Los yunques amplificados de la tercera escena no sonaron a tales y tampoco pudo percibirse la poderosa conjunción de armónicos que deberían producir. La orquesta sí sonó wagneriana en varios momentos, pero sabemos por otras intervenciones que su potencial es mayor, y se añoró un sonido más poético en la primera escena y una sonoridad más compacta y rocosa, como el propio Valhalla, en la música asociada a los gigantes. Es el primer Anillo de Heras-Casado y Wagner no es compositor para jóvenes. El director granadino, al menos en este repertorio, y tras haber mostrado parecidas carencias en El holandés errante en este mismo teatro, aún lo es. Sus mejores capacidades las ha exhibido en repertorios contemporáneos, como en el estreno de El público, de Mauricio Sotelo o en la más reciente Die Soldaten de Bernd Alois Zimmermann.

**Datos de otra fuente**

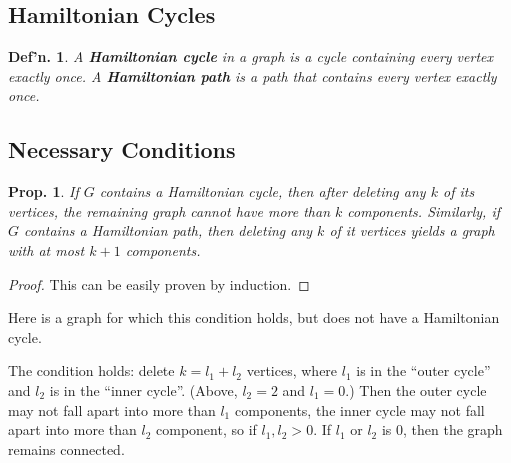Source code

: \documentclass[12pt, a4paper]{book}
\newtheorem{definition}[theorem]{Def'n.}
\newtheorem{proposition}[theorem]{Prop.}
\theoremstyle{nonumberplain}
\newtheorem{proof}{Proof}
\begin{document}
\subsection{Hamiltonian Cycles}
\begin{definition}
    A \textbf{Hamiltonian cycle} in a graph is a cycle containing every vertex exactly once.
    A \textbf{Hamiltonian path} is a path that contains every vertex exactly once.
\end{definition}
\subsection{Necessary Conditions}
\begin{proposition}
    If $G$ contains a Hamiltonian cycle, then after deleting any $k$ of its vertices, the remaining graph cannot have more than $k$ components.
    Similarly, if $G$ contains a Hamiltonian path, then deleting any $k$ of it vertices yields a graph with at most $k+1$ components.
\end{proposition}
\begin{proof}
    This can be easily proven by induction.
\end{proof}
Here is a graph for which this condition holds, but does not have a Hamiltonian cycle.
\begin{center}
\end{center}
The condition holds: delete $k=l_1+l_2$ vertices, where $l_1$ is in the ``outer cycle'' and $l_2$ is in the ``inner cycle''.
(Above, $l_2=2$ and $l_1=0$.)
Then the outer cycle may not fall apart into more than $l_1$ components, the inner cycle may not fall apart into more than $l_2$ component, so if $l_1,l_2>0$.
If $l_1$ or $l_2$ is $0$, then the graph remains connected.
\end{document}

La tetralogía se completará, con un drama por año, a lo largo de las tres siguientes temporadas. Se repite con ello el esquema de hace años con la producción de Willy Decker, pero no es así, por supuesto, como debería hacerse, sino como un bloque compacto, como una tetralogía real en un corto espacio de tiempo, como ha hecho esta misma temporada, con enorme éxito, la Royal Opera House de Londres (con Antonio Pappano) o como hizo el pasado año la Ópera Estatal de Baviera (con Kirill Petrenko). Es un esfuerzo inmenso, también sobrehumano, por supuesto, pero el Teatro Real debería planteárselo en algún momento de su horizonte. Casi un siglo y medio después de su estreno en Bayreuth, El anillo del nibelungo sigue suponiendo el mayor reto musical, escénico e intelectual para cualquier teatro de ópera. De momento, este El oro del Rin, más allá de sus resonancias ecológicas, parece estar aún verde, demasiado verde.